According to the law of conservation of linear momentum the momentum of the bullet and the block before the hit will be equal to the momentum of the block with the bullet after the hit.

The law of conservation of linear momentum: \( \qquad \vec{p_0}+ \vec{p_b}=\vec{p_1}\)

\(p_0\)...... the vector momentum of the bullet before the hit

\(p_b\)...... the vector momentum of the block before the hit

\(p_1\)...... the vector momentum of the system of the bullet and the block after the hit

\[m\vec{v_0}+ 0=(m+M)\vec{v_1}\]\(v_0\)..... the vector velocity of the bullet before the hit

\(v_1\)..... the vector velocity of the system of the bullet and the block after the hit

We can rewrite the law of conservation of linear momentum in scalar form because the bullet and the block move along one line.

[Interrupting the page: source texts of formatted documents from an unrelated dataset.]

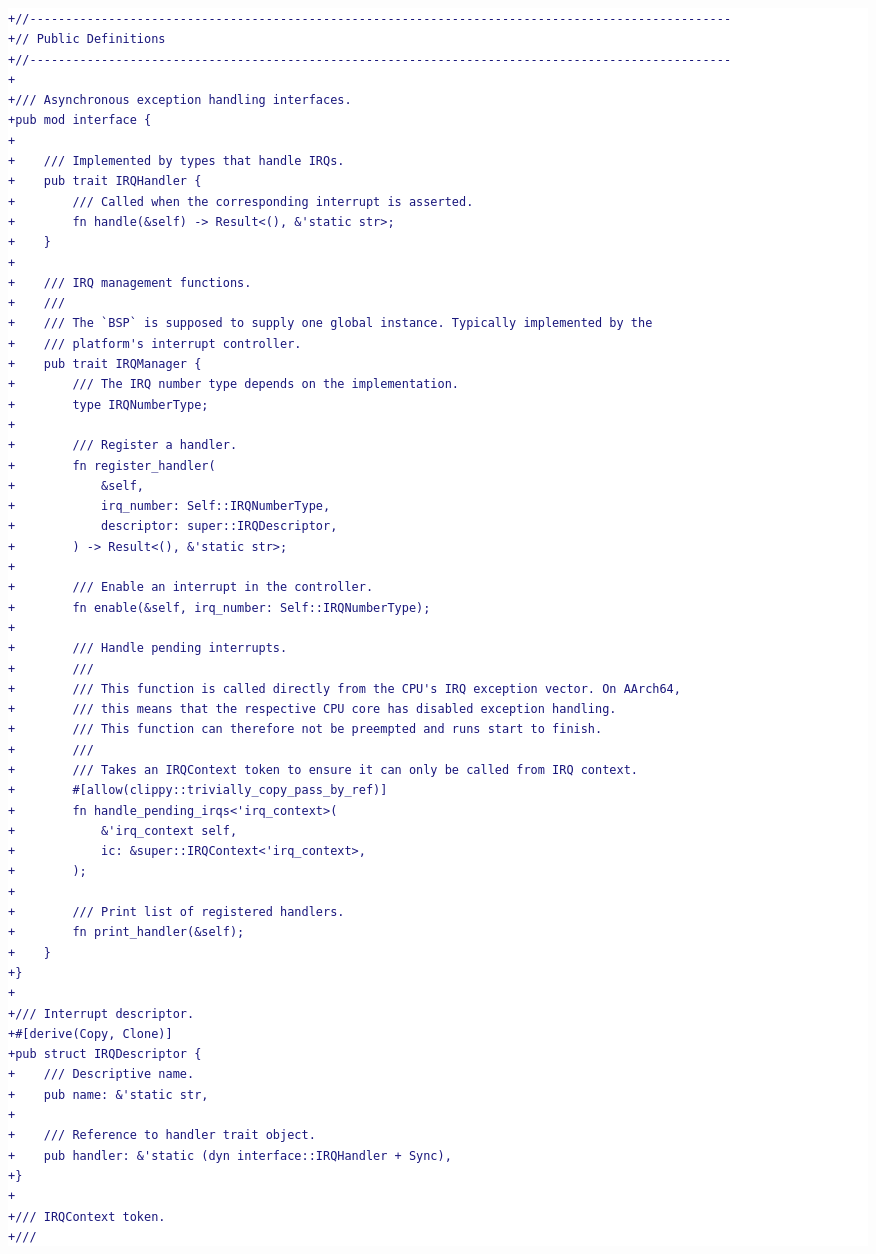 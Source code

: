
 ```diff
+//--------------------------------------------------------------------------------------------------
+// Public Definitions
+//--------------------------------------------------------------------------------------------------
+
+/// Asynchronous exception handling interfaces.
+pub mod interface {
+
+    /// Implemented by types that handle IRQs.
+    pub trait IRQHandler {
+        /// Called when the corresponding interrupt is asserted.
+        fn handle(&self) -> Result<(), &'static str>;
+    }
+
+    /// IRQ management functions.
+    ///
+    /// The `BSP` is supposed to supply one global instance. Typically implemented by the
+    /// platform's interrupt controller.
+    pub trait IRQManager {
+        /// The IRQ number type depends on the implementation.
+        type IRQNumberType;
+
+        /// Register a handler.
+        fn register_handler(
+            &self,
+            irq_number: Self::IRQNumberType,
+            descriptor: super::IRQDescriptor,
+        ) -> Result<(), &'static str>;
+
+        /// Enable an interrupt in the controller.
+        fn enable(&self, irq_number: Self::IRQNumberType);
+
+        /// Handle pending interrupts.
+        ///
+        /// This function is called directly from the CPU's IRQ exception vector. On AArch64,
+        /// this means that the respective CPU core has disabled exception handling.
+        /// This function can therefore not be preempted and runs start to finish.
+        ///
+        /// Takes an IRQContext token to ensure it can only be called from IRQ context.
+        #[allow(clippy::trivially_copy_pass_by_ref)]
+        fn handle_pending_irqs<'irq_context>(
+            &'irq_context self,
+            ic: &super::IRQContext<'irq_context>,
+        );
+
+        /// Print list of registered handlers.
+        fn print_handler(&self);
+    }
+}
+
+/// Interrupt descriptor.
+#[derive(Copy, Clone)]
+pub struct IRQDescriptor {
+    /// Descriptive name.
+    pub name: &'static str,
+
+    /// Reference to handler trait object.
+    pub handler: &'static (dyn interface::IRQHandler + Sync),
+}
+
+/// IRQContext token.
+///
```

[tutorial 12]: ../12_exceptions_part1_groundwork
[tl;dr]: #tldr
[re-entered]: https://en.wikipedia.org/wiki/Reentrancy_(computing)
[associated type]: https://doc.rust-lang.org/book/ch19-03-advanced-traits.html#specifying-placeholder-types-in-trait-definitions-with-associated-types
[const generic]: https://github.com/rust-lang/rfcs/blob/master/text/2000-const-generics.md
[tutorial 12]: ../12_exceptions_part1_groundwork/
[Rust embedded WG]: https://github.com/rust-embedded/bare-metal
[bare-metal crate]: https://github.com/rust-embedded/bare-metal/blob/master/src/lib.rs#L20
[the beginning of this tutorial]: #new-challenges-reentrancy
[the source of the **peripheral** controller]: src/bsp/device_driver/bcm/bcm2xxx_interrupt_controller/peripheral_ic.rs
[are characterized]: https://doc.rust-lang.org/std/sync/struct.RwLock.html
[this folder]: src/bsp/device_driver/arm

\[mv_0=(m+M)v_1\]From this we express the speed

\[v_1=\frac{mv_0}{m+M}\tag{1}\]*v*_{1}:Part of the kinetic energy of the bullet changes to the kinetic energy of the block which is moving after the hit. Another part of the kinetic energy of the bullet changes to the internal energy of the bullet and block which warm up after the hit. We can write this down into an equation.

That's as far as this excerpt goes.